## YOUR GOAL
Among the entries below, one line contains "wishes/needs, and you" and another contains "In some cases". Transcribe those two lines and every line between them, exactly.

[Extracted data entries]
------------------------------------------------------------------------

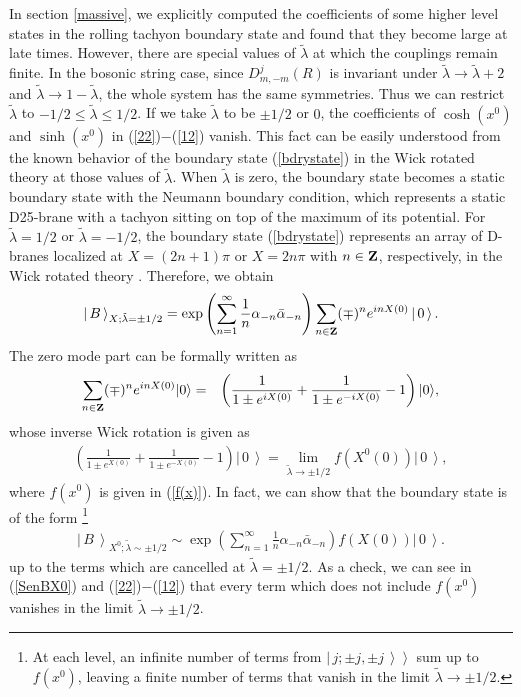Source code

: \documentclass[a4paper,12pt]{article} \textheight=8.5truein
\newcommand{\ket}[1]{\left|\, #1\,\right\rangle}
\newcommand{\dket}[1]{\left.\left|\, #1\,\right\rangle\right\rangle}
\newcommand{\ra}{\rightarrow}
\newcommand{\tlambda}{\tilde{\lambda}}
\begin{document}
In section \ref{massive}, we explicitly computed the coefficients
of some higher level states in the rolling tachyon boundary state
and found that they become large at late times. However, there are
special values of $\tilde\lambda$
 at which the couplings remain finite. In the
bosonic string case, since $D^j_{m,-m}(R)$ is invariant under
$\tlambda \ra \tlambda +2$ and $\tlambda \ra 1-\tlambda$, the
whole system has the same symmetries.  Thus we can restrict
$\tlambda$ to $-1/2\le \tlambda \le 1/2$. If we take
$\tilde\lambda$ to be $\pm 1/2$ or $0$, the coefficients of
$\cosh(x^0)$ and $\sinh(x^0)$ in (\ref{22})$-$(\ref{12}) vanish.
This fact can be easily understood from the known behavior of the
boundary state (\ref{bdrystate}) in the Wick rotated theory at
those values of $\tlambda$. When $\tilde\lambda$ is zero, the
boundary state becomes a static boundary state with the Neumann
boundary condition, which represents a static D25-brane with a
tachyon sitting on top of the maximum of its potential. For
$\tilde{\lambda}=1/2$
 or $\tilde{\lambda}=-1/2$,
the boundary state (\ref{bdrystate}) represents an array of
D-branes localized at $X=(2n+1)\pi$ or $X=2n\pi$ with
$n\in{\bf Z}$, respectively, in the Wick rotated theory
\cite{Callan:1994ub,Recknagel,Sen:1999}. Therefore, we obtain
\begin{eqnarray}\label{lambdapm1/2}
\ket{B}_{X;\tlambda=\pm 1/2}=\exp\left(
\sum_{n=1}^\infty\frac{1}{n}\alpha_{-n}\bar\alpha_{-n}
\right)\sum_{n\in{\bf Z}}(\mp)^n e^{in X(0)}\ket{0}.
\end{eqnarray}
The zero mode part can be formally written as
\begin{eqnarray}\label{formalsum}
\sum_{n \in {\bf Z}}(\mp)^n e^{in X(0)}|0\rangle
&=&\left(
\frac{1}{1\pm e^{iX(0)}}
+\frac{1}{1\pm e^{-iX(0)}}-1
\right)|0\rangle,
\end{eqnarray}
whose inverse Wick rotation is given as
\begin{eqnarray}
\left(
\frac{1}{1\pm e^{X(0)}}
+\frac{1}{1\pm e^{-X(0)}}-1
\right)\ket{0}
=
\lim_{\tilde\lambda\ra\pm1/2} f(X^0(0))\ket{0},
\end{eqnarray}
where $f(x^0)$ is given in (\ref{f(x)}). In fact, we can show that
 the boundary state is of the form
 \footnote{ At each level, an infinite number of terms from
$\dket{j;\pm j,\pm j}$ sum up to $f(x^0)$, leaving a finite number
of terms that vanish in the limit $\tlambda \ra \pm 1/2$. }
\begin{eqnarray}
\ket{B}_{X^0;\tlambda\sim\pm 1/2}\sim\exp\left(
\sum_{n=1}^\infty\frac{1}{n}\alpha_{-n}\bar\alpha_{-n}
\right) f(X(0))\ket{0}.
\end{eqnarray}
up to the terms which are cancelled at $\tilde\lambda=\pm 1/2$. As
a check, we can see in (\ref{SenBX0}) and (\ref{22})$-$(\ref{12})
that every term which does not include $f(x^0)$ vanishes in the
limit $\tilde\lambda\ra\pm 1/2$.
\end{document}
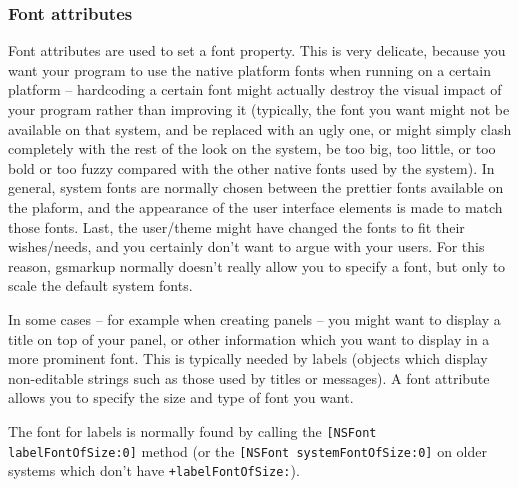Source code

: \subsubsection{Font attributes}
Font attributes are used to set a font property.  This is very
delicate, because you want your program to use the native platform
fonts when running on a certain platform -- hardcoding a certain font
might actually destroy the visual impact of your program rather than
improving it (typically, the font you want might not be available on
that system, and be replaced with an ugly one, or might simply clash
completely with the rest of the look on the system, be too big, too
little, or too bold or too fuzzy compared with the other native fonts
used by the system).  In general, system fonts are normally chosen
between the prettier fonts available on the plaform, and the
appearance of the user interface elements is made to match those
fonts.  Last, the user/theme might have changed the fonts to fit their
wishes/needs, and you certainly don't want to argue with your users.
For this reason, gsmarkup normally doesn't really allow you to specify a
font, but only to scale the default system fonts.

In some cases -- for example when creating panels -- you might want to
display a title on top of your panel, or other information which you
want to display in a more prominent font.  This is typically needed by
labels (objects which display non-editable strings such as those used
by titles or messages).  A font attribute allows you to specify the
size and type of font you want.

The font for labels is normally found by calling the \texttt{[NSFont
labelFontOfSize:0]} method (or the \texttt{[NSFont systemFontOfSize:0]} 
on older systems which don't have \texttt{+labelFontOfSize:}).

------------------------------------------------------------------------

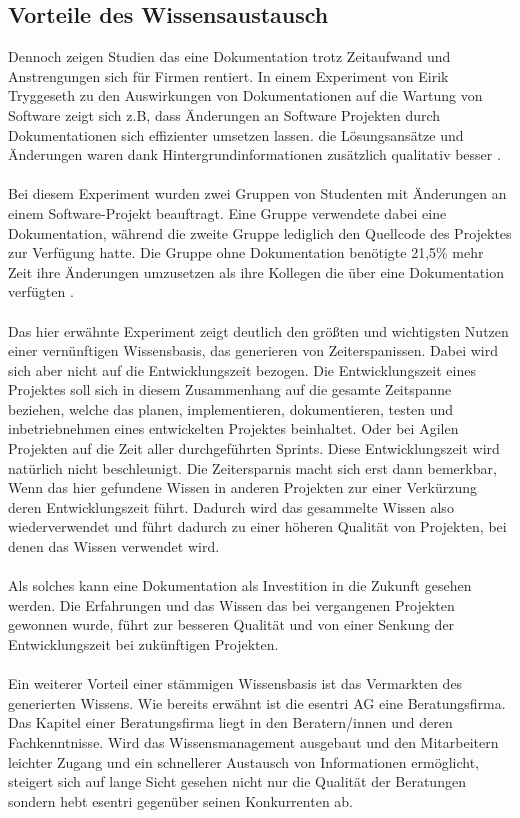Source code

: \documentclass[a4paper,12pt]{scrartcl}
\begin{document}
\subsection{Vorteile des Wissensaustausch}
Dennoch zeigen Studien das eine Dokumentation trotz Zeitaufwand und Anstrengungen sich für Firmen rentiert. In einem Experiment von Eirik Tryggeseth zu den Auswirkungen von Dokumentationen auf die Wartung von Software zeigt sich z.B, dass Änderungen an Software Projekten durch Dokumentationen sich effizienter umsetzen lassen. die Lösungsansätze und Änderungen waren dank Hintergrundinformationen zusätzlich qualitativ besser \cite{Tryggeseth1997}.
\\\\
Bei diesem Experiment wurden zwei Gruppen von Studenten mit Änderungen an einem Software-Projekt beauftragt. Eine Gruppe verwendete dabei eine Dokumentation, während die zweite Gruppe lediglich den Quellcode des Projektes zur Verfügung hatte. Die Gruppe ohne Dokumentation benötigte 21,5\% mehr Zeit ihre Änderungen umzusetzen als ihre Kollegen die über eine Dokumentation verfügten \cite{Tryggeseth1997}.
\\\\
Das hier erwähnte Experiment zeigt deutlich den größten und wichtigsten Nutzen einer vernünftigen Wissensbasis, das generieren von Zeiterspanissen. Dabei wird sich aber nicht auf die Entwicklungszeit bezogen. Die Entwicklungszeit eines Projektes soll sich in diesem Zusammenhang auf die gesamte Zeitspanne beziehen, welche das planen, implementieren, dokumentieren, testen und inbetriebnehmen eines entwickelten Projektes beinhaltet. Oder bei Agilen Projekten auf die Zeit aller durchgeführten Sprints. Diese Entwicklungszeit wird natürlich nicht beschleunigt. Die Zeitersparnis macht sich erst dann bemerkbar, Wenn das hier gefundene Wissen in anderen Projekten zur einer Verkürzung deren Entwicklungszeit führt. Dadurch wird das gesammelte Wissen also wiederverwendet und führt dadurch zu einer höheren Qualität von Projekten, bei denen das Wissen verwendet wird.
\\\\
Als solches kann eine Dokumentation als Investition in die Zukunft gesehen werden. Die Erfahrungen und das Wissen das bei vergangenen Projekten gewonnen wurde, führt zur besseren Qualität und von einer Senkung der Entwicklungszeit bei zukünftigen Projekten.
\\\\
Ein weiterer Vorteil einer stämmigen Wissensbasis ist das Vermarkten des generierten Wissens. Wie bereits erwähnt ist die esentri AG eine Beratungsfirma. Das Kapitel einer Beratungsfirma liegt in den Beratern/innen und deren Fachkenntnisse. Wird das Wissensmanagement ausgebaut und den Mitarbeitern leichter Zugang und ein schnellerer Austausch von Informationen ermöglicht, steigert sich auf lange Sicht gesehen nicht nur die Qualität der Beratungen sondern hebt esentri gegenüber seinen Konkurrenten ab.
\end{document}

------------------------------------------------------------------------

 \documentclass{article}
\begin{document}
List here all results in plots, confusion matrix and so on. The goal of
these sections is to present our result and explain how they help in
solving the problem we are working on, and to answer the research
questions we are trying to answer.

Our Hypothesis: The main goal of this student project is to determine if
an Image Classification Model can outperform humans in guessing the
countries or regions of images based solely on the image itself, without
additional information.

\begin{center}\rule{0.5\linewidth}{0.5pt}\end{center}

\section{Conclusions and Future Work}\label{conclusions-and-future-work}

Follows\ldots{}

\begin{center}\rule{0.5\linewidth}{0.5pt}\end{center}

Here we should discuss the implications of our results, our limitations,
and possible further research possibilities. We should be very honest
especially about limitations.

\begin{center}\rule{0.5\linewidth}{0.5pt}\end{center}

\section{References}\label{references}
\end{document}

------------------------------------------------------------------------

## THE COMPLETED TASK
wishes/needs, and you certainly don't want to argue with your users.
For this reason, gsmarkup normally doesn't really allow you to specify a
font, but only to scale the default system fonts.

In some cases -- for example when creating panels -- you might want to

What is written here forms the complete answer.